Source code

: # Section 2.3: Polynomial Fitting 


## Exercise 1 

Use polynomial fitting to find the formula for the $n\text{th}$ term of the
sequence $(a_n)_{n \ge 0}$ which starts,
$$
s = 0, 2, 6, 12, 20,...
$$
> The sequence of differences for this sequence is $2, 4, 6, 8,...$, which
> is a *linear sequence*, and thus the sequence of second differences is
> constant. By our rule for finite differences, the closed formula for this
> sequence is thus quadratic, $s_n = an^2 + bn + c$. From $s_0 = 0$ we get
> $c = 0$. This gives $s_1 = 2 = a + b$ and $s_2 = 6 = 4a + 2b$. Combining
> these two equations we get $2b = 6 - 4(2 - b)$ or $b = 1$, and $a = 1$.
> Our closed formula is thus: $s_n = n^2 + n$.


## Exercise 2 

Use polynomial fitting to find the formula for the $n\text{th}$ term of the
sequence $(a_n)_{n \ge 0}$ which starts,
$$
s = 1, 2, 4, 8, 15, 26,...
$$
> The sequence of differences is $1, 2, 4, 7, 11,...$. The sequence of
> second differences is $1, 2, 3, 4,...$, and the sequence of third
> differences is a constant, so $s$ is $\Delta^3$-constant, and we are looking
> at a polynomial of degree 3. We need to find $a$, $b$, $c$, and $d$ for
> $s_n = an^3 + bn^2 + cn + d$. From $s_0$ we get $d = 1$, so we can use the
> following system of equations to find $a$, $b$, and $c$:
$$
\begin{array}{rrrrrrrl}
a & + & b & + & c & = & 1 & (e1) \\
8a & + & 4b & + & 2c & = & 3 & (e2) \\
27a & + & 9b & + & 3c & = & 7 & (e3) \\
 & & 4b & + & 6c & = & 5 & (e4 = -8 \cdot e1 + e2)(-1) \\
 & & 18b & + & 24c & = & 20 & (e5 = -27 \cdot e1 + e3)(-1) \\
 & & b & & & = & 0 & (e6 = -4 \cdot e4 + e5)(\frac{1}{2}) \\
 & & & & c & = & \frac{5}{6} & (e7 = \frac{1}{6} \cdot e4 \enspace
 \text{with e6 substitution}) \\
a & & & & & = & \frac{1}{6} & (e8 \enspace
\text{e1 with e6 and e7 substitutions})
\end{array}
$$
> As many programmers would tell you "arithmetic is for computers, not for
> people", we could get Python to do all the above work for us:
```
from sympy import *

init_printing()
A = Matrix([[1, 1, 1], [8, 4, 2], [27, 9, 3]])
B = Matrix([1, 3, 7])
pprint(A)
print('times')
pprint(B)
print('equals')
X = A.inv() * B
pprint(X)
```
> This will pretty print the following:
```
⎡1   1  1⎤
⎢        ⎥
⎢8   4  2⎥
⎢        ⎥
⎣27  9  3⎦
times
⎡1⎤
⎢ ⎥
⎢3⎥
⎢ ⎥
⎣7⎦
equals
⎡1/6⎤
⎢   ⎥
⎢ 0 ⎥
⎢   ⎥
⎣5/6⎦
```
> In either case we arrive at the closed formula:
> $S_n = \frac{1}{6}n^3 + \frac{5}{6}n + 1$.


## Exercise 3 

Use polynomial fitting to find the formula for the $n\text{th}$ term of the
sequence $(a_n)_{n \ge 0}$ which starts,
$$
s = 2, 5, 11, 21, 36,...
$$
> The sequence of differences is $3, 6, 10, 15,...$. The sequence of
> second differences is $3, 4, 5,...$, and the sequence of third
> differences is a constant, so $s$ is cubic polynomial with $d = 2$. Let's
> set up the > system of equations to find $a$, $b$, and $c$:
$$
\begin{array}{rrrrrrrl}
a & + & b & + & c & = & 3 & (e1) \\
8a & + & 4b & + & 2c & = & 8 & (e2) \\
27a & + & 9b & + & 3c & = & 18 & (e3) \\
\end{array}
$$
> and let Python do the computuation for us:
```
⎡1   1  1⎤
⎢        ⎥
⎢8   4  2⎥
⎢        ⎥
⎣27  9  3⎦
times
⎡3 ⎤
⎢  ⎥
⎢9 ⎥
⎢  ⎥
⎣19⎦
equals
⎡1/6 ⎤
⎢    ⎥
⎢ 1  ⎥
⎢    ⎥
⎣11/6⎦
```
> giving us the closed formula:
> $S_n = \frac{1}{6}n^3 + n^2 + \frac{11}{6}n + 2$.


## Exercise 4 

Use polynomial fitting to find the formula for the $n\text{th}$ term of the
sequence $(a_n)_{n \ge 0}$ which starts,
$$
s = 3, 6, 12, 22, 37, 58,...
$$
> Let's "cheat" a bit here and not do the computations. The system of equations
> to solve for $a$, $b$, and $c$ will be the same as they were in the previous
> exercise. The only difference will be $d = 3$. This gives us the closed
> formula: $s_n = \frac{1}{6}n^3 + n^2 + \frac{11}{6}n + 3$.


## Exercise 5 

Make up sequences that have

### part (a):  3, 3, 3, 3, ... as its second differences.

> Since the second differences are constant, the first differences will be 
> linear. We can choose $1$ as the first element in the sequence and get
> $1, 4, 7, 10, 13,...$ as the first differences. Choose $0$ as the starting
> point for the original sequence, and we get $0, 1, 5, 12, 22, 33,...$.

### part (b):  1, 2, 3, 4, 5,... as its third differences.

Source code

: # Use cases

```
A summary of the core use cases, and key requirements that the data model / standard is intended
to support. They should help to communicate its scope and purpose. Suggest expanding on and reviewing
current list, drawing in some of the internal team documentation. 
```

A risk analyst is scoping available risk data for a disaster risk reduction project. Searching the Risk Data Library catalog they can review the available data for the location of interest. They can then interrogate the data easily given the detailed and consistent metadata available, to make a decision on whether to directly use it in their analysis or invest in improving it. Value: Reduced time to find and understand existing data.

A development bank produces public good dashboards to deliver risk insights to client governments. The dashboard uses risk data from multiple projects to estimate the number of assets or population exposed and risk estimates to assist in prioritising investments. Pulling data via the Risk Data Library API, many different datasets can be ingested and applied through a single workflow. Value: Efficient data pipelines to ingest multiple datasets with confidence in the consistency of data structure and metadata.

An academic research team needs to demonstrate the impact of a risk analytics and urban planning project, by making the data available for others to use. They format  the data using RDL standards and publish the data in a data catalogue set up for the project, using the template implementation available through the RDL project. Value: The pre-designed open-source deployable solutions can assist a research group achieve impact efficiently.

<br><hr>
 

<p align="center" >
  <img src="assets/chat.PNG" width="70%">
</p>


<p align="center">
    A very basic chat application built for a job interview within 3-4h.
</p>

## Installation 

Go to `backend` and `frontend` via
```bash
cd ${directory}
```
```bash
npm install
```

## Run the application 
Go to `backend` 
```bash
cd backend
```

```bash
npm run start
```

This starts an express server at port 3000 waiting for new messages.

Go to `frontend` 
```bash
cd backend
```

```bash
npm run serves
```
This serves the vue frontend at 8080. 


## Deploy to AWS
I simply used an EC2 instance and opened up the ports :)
------------------------------------------------
Tally the lines of the preceding listing in which the word "team" appears; state nothing but the total.

2